Sophie vous recommande : « Greenbacklash. Qui veut la peau de l’écologie ? »

Sophie Chapelle est journaliste, spécialiste de l’écologie et notamment des questions agricoles et alimentaires
Ce livre est né du sentiment que quelque chose est en train de se produire qui n’est pas qu’un backlash anti-écolo supplémentaire. Dix ans après la signature de l’accord de Paris, comment résister à cette guerre contre l’écologie ? On y retrouve les contributions concises de 40 auteurs et autrices. Iels proposent un tour du monde de ce « retour de bâton » et analysent les éléments de langage – le fameux caractère catastrophiste ou punitif de l’écologie – pour mieux riposter. On se penche aussi sur ces lieux où se forge le greenbacklash : entreprises, lobby agro-industriel, forces de l’ordre, droit, médias... Un ouvrage de combat pour attaquer l’année 2026.
Théo vous recommande : « Quatre jours sans ma mère »

Théo Sire est journaliste, responsable du Portail des médias indépendants
Du jour au lendemain, le quotidien de Salmane, 36 ans, est bouleversé par un événement cataclysmique à l’échelle de sa routine à la « Caverne », sa cité HLM paisible en marge de la banlieue parisienne. Sa mère, retraitée sexagénaire, n’est plus là pour s’occuper de son père et lui. Elle les rassure dans un petit mot : tout va bien, elle promet de revenir. Mais c’est tout. C’est l’origine de leurs crises existentielles, qui durent quatre jours. Pour son premier roman, le journaliste Ramsès Kefi dresse avec humour les portraits plus que crédibles d’une mère, d’un père, d’un fils et de leur quartier, dont la banalité n’est qu’une façade prête à s’effondrer.
Rozenn vous recommande : « Les Enfants sacrifiés des pensionnats sanitaires »
Rozenn Le Carboulec est journaliste, spécialiste des questions de genre et de discrimination
C’est un scandale sanitaire majeur, et complètement méconnu, car tenu secret depuis de nombreuses années.

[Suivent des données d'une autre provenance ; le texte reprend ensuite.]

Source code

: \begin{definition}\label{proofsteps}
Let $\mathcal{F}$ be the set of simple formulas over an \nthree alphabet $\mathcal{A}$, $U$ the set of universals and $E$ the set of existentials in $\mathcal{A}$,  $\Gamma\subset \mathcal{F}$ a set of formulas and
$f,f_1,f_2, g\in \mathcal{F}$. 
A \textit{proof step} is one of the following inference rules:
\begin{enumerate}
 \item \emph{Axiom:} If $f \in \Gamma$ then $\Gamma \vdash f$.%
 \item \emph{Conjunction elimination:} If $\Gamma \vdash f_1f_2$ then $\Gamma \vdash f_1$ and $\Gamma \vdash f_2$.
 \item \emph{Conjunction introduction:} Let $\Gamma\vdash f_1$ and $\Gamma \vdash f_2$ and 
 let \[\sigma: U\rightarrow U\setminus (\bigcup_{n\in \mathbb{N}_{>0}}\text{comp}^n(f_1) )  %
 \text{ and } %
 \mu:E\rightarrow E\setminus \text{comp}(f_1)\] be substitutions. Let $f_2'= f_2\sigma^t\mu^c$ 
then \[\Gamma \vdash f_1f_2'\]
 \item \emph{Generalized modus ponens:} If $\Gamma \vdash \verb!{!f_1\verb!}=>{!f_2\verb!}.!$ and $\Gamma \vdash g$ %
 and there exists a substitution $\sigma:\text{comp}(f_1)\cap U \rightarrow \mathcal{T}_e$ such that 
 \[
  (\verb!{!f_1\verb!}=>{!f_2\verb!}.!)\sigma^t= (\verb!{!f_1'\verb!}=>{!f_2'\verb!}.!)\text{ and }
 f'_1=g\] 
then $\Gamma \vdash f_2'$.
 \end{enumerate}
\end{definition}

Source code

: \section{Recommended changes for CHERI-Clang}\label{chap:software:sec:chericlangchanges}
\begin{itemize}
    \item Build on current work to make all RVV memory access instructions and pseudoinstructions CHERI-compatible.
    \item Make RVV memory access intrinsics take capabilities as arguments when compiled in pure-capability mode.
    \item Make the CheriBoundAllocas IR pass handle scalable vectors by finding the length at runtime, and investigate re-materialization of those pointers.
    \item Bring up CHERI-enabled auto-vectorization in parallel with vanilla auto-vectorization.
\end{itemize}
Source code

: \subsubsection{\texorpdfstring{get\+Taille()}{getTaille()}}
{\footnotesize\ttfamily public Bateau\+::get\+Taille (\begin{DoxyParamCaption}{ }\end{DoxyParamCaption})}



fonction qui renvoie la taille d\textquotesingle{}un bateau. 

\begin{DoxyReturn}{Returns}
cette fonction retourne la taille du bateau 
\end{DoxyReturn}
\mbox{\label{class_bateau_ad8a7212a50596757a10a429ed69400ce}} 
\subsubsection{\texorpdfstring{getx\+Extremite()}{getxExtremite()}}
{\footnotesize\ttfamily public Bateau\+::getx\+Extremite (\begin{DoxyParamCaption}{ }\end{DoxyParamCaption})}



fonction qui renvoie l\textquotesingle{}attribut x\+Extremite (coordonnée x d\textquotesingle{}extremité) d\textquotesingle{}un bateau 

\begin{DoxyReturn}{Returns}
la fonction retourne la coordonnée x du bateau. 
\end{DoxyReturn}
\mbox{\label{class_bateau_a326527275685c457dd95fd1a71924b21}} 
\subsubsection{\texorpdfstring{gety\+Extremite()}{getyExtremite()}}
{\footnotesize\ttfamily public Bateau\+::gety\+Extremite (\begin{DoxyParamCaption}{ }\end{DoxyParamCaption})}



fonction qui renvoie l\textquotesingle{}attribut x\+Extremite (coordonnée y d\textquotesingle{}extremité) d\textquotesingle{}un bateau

L’histoire d’un système de maltraitances généralisées de dizaines de milliers d’enfants issus de classes populaires. Des années 1950 à 1980, nombreux ont été ceux à être envoyés par leurs parents, sur les conseils de médecins, dans des pensionnats sanitaires. En fonction de leur état de santé supposé, de petits citadins étaient placés dans des centres héliomarins, héritiers de la lutte contre la tuberculose et financés par la Sécurité sociale. Mais la plupart des enfants qui y ont été reclus n’y ont jamais vu la mer. Une enquête d’utilité publique, brillamment racontée, avec finesse et humanité, par ma consœur et journaliste membre du collectif Hors Cadre Fanny Marlier.
Nicolas vous recommande : « L’enfant de neige »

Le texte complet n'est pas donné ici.